The Proctorio case is widely considered by observers to be an attempt to silence criticism of the company. The suit has been often cited as an example of the broader problem of strategic lawsuits against public participation (SLAPP) suits, which are designed to censor critics with the threat of stressful and potentially expensive legal costs. Although it may have caused anxiety among some observers, the lawsuit, which experts say is typical of Proctorio’s aggressive handling of critics, is still viewed as a rarity in the edtech industry.
Proctorio Loses Appeal
At the end of last week, in one of the most recent updates to the case, a court in British Columbia threw out an appeal brought by Proctorio which sought to allow the company to cross-examine Linkletter about private communications and to submit more evidence regarding LinkLetter’s tweets, according to a person familiar with the case who agreed to talk on background.
After the appeal was rejected, Linkletter retweeted a comment that said Proctorio was “spyware,” as well as other tweets asking people not to partner with the company. “Don’t be a Proctorio partner.

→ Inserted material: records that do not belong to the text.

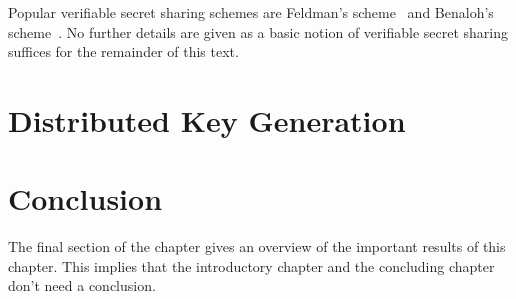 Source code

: Popular verifiable secret sharing schemes are Feldman's scheme~\cite{art:Feldman87} and Benaloh's scheme~\cite{art:Benaloh86a}. No further details are given as a basic notion of verifiable secret sharing suffices for the remainder of this text.

\section{Distributed Key Generation}

\section{Conclusion}
The final section of the chapter gives an overview of the important results of this chapter. This implies that the introductory chapter and the concluding chapter don't need a conclusion.

\lipsum[66]

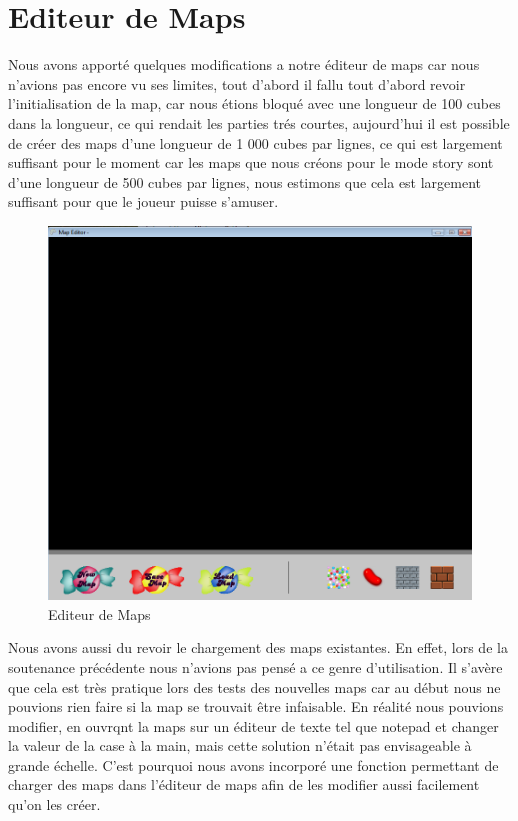 \documentclass [11pt]{report}
\begin{document}
	\section{Editeur de Maps}
		Nous avons apporté quelques modifications a notre éditeur de maps car nous n'avions pas encore vu ses limites, tout d'abord il fallu tout d'abord revoir l'initialisation de la map, car nous étions bloqué avec une longueur de 100 cubes dans la longueur, ce qui rendait les parties trés courtes, aujourd'hui il est possible de créer des maps d'une longueur de 1 000 cubes par lignes, ce qui est largement suffisant pour le moment car les maps que nous créons pour le mode story sont d'une longueur de 500 cubes par lignes, nous estimons que cela est largement suffisant pour que le joueur puisse s'amuser.\\
		
		\begin{figure}[h]
			\centering
			\includegraphics[width=0.7\linewidth]{./images/Editeur}
			\caption[Editeur de Maps]{Editeur de Maps}
			\label{fig:Editeur}
		\end{figure}
				
		\indent Nous avons aussi du revoir le chargement des maps existantes. En effet, lors de la soutenance précédente nous n'avions pas pensé a ce genre d'utilisation. Il s'avère que cela est très pratique lors des tests des nouvelles maps car au début nous ne pouvions rien faire si la map se trouvait \^etre infaisable. En réalité nous pouvions modifier, en ouvrqnt la maps sur un éditeur de texte tel que notepad et changer la valeur de la case \`a la main, mais cette solution n'était pas envisageable \`a grande échelle. C'est pourquoi nous avons incorporé une fonction permettant de charger des maps dans l'éditeur de maps afin de les modifier aussi facilement qu'on les créer.\\
		
\end{document}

Don’t be a Proctorio provost. Don’t be a Proctorio professor. Do better,” he tweeted.
“I’m really happy that we won our appeal,” Linkletter said during an interview with EdSurge. “I think this is an important case with ramifications for freedom of expression and academic freedom, and I’m looking forward to winning it.”
Skeptics of digital proctoring have also painted the court’s decision to discard the evidentiary appeal as a win for the freedom to criticize edtech companies.
When the suit was brought, in 2020, it gave critics of edtech companies pause to consider that lawsuits could be an effective corporate tool for silencing them.
The lawsuit has caused critics to become more strategic in public, Laura Gogia, a senior analyst at the Tambellini Group, indicated. But it hasn’t stopped criticisms.
She explained that the lawsuit caught edtech critics off-guard as an example of a growing and profitable company “punching down” on an individual critic. Yet, despite the controversies around online proctoring, the space was still profitable.
“Proctorio didn’t need to bring this lawsuit,” Gogia said.
But the suit has kicked up lots of tangible support for Linkletter from the community, including teach-ins, open letters, and fundraisers. A GoFundMe against the suit has raised nearly $86,000 to date.
The reaction to the latest update in the Proctorio case, Gogia said, also reflects a larger issue. While teaching and learning staff are very well-respected outside their institutions, Gogia said, inside they are often viewed simply as faculty support.
The director of academic technology at California State University at Sacramento, Jenae Cohn, for example, has written that the shift to remote learning has increased the reliance of academics and administrators on staff members for technical support. And yet, that staff is often kept out of the decision-making process around teaching, curriculum development, and research.
These communities have a long-standing tradition of fierce criticism about their areas of expertise, especially since many digital teaching and learning technologists feel as though they don’t have that much institutional influence in which edtech purchases institutions are making, Gogia indicated. They also represent an important “counterweight” to the claims of edtech companies, Gogia said, since they can provide an expertise that many instructors cannot.